Go through the entries below and return every line that contains "labeled".

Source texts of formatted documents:
[Start of section]

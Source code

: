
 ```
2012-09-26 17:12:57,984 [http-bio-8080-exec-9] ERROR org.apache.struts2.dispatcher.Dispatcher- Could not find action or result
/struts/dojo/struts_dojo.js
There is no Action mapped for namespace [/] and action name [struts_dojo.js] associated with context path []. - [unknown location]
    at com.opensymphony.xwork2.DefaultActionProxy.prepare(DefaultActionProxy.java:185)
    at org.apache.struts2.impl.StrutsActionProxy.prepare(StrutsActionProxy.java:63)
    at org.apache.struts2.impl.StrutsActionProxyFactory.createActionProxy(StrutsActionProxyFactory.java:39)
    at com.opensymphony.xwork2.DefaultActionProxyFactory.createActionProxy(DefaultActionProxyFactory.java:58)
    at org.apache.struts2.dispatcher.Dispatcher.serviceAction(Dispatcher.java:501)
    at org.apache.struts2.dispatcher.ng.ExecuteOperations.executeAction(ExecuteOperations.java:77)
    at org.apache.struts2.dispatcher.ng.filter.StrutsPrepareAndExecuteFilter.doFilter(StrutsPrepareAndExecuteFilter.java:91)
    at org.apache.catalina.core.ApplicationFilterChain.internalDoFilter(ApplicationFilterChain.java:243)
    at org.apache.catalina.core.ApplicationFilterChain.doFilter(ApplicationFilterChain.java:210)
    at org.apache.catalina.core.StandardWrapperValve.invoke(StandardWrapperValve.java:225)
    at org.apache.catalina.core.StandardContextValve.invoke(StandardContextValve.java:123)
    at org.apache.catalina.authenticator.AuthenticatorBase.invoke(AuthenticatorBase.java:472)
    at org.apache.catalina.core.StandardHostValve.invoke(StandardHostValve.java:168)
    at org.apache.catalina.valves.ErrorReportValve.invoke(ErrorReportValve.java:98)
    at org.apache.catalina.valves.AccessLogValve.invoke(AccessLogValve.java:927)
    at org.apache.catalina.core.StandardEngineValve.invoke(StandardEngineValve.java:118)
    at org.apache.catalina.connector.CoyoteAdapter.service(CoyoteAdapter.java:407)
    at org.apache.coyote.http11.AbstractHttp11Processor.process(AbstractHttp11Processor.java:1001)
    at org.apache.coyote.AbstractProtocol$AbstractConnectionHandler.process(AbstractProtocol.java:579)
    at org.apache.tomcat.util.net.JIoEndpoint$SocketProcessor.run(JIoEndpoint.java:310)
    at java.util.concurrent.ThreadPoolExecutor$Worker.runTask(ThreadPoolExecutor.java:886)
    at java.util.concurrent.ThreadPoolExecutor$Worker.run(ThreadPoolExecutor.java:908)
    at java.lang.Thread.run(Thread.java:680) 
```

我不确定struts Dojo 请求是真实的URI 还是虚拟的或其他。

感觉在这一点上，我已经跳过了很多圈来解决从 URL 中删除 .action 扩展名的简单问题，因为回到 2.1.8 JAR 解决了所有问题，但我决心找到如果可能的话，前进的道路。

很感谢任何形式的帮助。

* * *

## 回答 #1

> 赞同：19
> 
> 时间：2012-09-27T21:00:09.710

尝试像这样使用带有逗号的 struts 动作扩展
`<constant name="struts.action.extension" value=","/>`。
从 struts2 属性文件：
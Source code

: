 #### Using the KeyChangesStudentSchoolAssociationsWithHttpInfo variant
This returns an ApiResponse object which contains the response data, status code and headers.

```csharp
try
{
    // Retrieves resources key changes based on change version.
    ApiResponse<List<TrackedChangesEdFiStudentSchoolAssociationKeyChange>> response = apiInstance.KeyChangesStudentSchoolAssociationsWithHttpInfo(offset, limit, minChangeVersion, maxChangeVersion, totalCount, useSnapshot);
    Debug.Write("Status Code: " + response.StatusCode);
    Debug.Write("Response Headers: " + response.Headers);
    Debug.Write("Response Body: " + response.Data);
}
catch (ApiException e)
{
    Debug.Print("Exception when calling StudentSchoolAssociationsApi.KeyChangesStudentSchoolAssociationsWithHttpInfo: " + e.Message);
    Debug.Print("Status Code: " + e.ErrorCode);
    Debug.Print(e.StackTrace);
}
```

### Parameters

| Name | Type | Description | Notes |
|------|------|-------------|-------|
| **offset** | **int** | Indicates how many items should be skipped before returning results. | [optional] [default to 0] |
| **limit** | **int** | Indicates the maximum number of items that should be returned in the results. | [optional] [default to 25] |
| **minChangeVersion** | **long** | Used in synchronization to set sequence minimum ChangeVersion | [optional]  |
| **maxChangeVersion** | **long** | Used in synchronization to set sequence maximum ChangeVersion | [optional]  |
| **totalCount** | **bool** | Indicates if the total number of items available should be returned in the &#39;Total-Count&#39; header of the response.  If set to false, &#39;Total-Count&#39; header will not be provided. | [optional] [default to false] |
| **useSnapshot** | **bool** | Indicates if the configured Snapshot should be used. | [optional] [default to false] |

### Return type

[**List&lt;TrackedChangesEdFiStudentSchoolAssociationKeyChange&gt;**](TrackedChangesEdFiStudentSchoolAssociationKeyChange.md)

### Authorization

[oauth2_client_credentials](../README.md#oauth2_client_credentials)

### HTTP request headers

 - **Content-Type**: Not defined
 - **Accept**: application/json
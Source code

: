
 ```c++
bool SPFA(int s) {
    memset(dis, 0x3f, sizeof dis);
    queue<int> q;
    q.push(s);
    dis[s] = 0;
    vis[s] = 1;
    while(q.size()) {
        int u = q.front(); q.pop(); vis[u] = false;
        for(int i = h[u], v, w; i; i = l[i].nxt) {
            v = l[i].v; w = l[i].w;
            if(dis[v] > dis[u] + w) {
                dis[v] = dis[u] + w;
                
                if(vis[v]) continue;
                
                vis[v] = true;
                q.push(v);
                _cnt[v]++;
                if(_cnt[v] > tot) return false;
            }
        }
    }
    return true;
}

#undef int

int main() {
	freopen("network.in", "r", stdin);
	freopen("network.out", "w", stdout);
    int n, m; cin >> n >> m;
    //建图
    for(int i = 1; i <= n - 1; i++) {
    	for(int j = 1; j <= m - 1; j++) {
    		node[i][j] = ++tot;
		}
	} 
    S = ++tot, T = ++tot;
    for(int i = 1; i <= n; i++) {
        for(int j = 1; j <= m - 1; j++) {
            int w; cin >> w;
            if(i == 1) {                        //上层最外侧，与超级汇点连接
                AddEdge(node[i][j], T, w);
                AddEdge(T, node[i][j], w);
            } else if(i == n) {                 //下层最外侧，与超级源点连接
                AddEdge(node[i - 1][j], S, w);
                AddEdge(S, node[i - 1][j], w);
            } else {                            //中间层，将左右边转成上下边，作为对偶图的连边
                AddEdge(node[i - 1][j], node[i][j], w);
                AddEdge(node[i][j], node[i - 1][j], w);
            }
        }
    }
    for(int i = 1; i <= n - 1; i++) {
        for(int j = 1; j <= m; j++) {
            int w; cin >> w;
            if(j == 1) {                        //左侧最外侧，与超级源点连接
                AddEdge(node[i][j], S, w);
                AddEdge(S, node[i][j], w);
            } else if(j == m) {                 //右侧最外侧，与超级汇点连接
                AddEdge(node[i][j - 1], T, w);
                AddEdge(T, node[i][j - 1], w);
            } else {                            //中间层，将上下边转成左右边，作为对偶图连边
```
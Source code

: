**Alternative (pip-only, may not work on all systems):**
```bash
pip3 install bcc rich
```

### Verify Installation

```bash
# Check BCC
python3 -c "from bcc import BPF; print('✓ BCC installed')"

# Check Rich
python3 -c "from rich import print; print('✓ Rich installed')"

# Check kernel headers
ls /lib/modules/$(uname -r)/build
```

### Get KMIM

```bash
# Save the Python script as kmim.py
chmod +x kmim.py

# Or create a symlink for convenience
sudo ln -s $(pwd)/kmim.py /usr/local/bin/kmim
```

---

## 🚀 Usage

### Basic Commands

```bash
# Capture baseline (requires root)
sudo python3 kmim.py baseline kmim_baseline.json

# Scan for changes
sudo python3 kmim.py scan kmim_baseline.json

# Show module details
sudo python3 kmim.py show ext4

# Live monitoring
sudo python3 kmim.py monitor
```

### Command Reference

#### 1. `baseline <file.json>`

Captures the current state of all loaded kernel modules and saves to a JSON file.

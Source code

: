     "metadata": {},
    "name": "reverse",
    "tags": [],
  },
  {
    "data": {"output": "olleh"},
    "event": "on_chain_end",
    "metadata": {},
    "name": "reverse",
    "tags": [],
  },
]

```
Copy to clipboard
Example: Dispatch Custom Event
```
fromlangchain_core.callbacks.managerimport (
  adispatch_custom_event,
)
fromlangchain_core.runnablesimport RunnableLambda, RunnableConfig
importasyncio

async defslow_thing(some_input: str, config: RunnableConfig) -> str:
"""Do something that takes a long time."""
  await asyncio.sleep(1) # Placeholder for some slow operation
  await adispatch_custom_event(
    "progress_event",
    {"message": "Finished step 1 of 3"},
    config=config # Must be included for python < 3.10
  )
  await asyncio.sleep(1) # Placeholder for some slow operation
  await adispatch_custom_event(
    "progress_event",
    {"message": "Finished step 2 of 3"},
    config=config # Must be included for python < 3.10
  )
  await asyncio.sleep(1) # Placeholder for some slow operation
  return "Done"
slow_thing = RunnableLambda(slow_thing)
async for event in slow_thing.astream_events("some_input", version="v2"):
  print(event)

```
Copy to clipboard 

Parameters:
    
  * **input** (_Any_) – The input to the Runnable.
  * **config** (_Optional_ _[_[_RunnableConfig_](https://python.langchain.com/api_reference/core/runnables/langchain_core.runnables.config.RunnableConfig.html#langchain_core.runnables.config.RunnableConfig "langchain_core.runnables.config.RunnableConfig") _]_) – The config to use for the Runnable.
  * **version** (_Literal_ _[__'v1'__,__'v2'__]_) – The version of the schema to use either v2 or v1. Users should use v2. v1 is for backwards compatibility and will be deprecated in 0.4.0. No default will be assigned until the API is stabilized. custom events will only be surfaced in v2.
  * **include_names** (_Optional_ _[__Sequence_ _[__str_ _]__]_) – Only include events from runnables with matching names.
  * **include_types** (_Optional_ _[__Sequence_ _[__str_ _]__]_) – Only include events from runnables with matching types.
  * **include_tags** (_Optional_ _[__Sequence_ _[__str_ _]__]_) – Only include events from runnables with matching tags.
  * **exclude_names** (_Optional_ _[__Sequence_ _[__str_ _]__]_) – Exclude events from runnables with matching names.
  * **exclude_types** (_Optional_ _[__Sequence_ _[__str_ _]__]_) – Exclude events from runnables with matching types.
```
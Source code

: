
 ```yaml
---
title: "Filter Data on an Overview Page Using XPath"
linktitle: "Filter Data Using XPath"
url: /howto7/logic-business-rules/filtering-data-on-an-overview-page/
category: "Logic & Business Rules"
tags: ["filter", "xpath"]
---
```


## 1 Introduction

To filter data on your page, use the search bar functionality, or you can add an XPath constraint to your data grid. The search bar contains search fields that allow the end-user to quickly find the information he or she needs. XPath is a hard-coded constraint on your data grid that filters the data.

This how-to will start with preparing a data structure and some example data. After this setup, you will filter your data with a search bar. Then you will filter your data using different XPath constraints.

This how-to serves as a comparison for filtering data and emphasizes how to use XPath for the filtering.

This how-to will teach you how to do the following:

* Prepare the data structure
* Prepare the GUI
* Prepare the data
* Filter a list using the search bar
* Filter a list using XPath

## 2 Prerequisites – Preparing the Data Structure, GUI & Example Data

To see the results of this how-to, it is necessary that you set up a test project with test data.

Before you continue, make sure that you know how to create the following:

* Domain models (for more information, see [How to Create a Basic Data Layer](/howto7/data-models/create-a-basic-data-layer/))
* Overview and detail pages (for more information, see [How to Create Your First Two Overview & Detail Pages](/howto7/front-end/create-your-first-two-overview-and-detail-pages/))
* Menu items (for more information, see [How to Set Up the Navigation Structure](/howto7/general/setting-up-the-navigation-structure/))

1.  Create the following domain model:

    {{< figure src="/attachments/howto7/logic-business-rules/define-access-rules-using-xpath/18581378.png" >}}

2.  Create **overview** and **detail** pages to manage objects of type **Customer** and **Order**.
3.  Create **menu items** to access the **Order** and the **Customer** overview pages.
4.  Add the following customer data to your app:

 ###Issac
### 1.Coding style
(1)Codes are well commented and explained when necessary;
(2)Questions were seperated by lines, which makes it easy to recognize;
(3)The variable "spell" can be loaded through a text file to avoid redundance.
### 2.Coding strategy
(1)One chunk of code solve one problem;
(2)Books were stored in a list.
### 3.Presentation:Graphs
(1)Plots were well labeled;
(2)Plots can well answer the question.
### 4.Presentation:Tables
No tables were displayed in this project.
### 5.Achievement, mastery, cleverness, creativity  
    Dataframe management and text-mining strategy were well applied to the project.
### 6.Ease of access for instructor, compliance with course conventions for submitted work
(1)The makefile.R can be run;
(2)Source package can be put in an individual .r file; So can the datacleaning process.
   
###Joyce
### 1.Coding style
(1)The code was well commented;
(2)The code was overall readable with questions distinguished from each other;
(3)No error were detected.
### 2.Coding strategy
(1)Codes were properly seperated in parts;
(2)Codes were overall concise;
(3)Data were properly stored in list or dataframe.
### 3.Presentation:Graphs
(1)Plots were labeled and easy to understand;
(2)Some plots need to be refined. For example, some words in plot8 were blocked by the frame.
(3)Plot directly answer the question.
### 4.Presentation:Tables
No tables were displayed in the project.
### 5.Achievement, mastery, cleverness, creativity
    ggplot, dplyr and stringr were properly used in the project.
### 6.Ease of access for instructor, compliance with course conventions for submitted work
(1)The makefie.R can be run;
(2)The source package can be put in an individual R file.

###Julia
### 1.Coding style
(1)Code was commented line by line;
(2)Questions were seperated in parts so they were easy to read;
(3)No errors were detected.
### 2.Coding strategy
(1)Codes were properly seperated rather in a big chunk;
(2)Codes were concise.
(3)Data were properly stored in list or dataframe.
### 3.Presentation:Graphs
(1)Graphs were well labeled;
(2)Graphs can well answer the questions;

[End of section]

● **Response area**
(1)Plots were well labeled;
(1)Plots were labeled and easy to understand;
(1)Graphs were well labeled;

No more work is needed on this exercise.